> **Work to complete**: From the entries below, transcribe exactly the lines between the line holding "- Displays images" and the line holding "- __The Sign Up Page__", inclusive; skip all other lines.

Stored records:
⟨
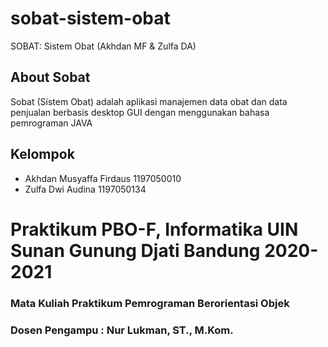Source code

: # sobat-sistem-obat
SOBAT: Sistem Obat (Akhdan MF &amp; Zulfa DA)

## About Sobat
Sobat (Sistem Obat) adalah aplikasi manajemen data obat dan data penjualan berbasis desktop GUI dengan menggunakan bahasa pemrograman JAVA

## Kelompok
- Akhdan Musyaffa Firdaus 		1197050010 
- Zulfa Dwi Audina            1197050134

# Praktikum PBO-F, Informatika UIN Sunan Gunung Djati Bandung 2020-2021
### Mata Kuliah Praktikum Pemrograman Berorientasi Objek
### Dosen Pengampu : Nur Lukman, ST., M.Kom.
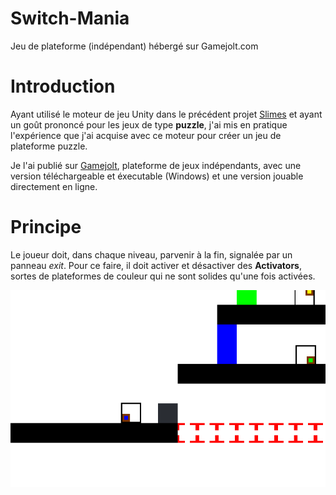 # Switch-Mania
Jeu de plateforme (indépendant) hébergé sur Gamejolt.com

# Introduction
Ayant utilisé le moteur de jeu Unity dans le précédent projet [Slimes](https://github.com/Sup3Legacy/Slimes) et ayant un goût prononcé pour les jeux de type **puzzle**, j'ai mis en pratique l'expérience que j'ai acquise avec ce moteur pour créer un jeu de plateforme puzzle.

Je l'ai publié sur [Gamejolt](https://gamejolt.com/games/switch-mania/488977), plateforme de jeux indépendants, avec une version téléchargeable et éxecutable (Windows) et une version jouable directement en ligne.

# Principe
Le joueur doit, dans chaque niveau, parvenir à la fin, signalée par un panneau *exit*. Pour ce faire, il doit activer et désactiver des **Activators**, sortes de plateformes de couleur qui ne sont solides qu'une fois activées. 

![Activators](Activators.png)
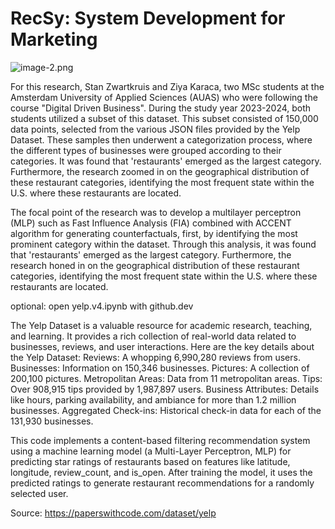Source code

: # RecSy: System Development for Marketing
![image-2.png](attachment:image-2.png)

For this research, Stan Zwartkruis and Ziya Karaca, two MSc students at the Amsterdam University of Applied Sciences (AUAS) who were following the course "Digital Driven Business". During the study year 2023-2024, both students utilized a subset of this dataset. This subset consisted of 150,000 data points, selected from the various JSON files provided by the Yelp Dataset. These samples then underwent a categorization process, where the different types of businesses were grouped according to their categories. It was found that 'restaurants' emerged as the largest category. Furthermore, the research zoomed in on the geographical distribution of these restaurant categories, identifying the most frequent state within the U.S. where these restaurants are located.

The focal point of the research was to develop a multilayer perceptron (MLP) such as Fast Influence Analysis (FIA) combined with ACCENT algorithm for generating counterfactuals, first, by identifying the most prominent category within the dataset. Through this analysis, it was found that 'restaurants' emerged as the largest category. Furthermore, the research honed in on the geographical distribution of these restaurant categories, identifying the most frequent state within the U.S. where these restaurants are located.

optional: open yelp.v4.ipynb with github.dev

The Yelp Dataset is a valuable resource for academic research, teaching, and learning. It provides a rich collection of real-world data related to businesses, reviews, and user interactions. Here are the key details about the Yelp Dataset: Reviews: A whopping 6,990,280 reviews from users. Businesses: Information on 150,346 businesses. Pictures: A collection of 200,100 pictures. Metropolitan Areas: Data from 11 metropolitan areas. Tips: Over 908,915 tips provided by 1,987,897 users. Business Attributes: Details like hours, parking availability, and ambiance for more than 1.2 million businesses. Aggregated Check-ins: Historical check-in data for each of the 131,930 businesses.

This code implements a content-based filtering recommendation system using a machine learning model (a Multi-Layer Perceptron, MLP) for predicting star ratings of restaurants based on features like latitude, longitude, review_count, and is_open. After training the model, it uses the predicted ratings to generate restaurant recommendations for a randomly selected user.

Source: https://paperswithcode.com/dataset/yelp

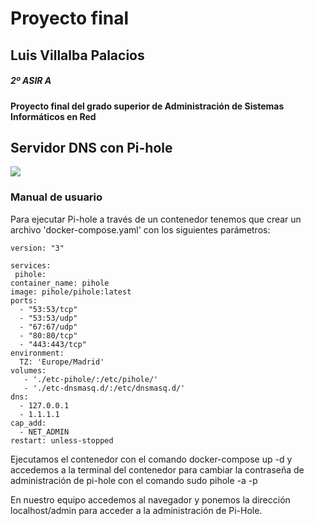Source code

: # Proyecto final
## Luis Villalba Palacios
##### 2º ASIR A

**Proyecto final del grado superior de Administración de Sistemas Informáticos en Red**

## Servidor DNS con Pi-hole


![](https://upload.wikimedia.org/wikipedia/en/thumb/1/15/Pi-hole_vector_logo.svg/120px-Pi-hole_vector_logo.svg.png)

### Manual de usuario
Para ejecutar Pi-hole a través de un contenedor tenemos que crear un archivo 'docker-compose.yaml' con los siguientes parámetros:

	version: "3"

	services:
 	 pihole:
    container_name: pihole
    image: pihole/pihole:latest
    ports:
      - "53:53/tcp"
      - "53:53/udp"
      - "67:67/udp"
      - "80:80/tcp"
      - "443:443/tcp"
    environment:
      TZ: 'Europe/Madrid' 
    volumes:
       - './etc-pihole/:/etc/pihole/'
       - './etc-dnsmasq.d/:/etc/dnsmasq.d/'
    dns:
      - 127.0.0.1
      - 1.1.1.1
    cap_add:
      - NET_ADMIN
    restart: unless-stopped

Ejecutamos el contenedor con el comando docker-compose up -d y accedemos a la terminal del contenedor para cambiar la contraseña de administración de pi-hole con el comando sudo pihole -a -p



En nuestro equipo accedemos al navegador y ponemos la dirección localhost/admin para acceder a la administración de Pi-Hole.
⟩
⟨
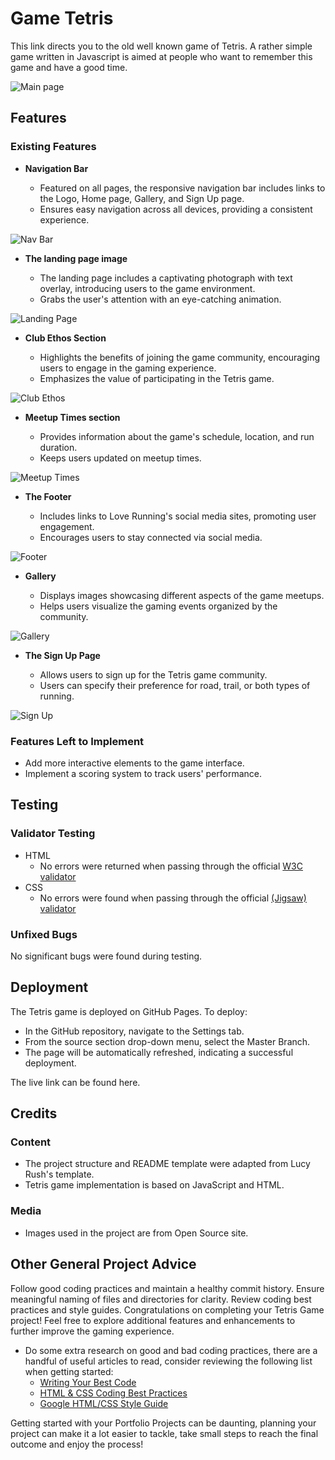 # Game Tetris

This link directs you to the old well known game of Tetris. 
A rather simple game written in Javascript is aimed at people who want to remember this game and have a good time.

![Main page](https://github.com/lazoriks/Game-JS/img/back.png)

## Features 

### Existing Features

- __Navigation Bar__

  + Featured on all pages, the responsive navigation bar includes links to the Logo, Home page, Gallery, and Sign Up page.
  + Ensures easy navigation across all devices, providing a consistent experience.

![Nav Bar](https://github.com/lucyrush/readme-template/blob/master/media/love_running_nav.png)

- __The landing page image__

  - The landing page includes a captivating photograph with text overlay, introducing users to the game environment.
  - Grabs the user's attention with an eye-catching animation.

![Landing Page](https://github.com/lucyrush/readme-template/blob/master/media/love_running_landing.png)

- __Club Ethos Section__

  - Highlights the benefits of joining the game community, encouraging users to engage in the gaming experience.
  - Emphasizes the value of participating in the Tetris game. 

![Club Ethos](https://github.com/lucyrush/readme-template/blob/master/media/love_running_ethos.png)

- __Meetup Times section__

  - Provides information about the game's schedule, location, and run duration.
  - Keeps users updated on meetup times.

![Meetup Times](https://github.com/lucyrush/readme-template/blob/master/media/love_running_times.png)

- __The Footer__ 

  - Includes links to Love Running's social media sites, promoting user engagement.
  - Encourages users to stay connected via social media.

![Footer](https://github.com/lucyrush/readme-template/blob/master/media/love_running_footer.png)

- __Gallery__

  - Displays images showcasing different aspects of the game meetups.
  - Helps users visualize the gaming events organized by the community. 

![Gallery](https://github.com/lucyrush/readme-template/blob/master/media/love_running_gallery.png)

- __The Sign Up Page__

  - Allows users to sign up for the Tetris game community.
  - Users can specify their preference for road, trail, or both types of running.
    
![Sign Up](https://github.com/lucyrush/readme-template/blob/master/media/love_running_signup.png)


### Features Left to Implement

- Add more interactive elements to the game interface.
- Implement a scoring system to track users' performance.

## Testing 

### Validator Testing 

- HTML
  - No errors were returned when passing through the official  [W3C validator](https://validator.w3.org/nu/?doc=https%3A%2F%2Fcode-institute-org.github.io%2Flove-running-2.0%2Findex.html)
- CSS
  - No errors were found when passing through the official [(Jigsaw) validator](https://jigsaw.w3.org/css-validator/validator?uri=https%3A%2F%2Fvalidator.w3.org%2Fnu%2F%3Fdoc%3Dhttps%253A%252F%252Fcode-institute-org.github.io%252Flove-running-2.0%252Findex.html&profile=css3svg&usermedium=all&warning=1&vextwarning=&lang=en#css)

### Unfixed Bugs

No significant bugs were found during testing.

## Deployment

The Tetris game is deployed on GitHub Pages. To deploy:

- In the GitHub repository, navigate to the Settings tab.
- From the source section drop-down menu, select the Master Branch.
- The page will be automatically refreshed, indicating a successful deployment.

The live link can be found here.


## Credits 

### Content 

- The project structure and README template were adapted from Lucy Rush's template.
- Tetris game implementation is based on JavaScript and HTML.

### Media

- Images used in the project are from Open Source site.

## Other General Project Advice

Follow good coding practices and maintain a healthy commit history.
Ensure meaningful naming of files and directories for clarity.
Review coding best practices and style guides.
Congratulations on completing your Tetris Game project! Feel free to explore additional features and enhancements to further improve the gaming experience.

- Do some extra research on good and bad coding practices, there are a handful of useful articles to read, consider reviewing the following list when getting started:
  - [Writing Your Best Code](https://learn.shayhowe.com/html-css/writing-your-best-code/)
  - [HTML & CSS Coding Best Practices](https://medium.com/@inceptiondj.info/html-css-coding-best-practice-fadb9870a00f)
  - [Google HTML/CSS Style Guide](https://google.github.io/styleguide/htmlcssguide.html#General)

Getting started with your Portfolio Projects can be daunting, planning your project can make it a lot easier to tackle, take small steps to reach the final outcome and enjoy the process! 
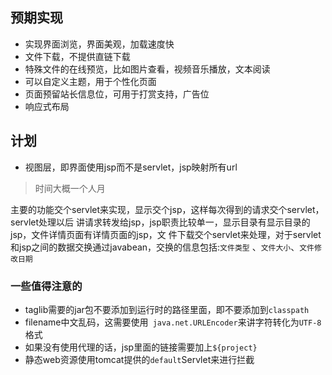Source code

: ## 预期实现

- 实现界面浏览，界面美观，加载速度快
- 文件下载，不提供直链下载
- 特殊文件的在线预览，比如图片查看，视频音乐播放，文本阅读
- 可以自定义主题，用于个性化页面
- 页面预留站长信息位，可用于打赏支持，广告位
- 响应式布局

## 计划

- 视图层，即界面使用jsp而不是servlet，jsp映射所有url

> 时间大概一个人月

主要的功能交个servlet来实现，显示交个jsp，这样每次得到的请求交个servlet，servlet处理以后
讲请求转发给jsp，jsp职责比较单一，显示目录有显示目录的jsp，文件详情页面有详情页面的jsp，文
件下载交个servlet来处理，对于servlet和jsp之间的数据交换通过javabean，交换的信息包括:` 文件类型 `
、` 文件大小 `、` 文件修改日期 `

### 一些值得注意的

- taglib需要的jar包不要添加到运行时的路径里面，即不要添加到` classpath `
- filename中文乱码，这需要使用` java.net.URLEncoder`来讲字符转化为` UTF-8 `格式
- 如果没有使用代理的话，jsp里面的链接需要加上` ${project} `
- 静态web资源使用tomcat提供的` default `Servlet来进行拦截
⟩
⟨
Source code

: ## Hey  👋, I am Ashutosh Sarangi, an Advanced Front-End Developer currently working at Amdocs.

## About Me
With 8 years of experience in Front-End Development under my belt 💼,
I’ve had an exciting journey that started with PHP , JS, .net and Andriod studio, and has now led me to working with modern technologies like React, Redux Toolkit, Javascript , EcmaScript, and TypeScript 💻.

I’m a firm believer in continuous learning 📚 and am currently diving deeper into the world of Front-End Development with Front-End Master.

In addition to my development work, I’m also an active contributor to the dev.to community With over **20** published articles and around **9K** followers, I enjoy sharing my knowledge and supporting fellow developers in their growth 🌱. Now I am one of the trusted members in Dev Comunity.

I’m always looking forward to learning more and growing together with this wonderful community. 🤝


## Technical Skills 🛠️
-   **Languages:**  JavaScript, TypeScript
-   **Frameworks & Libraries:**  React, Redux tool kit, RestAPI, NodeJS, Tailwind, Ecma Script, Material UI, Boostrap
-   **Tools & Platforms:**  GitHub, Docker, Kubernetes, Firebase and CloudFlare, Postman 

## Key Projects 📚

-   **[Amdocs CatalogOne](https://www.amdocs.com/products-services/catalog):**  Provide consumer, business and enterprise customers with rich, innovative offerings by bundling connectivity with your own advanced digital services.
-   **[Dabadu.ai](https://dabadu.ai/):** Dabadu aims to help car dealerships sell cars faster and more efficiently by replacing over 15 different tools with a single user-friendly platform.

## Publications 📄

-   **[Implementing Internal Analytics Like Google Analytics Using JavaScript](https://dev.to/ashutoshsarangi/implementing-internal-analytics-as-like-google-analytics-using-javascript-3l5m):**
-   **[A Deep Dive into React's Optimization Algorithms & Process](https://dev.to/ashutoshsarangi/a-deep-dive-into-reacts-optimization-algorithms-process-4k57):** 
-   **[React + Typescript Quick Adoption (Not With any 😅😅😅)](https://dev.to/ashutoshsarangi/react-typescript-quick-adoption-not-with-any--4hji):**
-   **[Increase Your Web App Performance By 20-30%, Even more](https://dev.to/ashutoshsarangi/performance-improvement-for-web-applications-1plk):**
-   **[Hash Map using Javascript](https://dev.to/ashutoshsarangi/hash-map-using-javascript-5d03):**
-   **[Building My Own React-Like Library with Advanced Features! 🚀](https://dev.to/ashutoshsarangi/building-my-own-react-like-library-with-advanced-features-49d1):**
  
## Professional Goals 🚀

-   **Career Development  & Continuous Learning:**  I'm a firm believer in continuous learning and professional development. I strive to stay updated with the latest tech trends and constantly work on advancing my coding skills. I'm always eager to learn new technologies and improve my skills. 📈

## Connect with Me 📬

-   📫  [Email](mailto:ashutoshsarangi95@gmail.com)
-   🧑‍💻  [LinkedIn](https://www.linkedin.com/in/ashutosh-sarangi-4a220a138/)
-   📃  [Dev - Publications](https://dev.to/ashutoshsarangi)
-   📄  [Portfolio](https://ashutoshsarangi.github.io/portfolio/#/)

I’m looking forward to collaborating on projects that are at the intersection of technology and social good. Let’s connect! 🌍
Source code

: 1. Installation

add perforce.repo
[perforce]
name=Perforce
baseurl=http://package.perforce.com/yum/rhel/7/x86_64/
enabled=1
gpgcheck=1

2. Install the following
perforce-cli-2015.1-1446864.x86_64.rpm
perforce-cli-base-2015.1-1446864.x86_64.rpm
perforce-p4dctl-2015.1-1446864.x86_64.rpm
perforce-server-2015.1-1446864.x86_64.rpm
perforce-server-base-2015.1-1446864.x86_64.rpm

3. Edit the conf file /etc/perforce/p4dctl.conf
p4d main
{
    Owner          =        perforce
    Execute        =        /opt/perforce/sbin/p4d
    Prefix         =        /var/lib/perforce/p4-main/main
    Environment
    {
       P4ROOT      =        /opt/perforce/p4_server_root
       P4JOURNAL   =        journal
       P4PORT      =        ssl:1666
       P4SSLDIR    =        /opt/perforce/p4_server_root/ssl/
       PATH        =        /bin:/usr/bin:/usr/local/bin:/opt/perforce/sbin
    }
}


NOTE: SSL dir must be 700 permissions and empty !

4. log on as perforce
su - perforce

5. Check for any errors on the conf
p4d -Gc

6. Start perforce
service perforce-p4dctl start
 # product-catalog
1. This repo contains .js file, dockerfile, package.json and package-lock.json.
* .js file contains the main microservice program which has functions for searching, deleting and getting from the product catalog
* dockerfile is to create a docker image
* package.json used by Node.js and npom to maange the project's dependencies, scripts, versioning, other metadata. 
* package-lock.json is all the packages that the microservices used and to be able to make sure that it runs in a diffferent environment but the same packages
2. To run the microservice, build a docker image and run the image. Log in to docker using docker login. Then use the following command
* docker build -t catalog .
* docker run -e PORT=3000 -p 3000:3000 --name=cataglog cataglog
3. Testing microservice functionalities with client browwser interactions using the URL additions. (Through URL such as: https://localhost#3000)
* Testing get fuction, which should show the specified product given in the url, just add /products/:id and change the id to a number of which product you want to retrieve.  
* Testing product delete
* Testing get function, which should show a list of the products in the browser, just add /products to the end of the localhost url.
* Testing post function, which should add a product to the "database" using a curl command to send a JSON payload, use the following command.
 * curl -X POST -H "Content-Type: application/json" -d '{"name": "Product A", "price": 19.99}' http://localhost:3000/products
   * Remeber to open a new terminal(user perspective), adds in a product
⟩
> **Result for this task**:
  - Displays images showcasing different aspects of the game meetups.
  - Helps users visualize the gaming events organized by the community. 

![Gallery](https://github.com/lucyrush/readme-template/blob/master/media/love_running_gallery.png)

- __The Sign Up Page__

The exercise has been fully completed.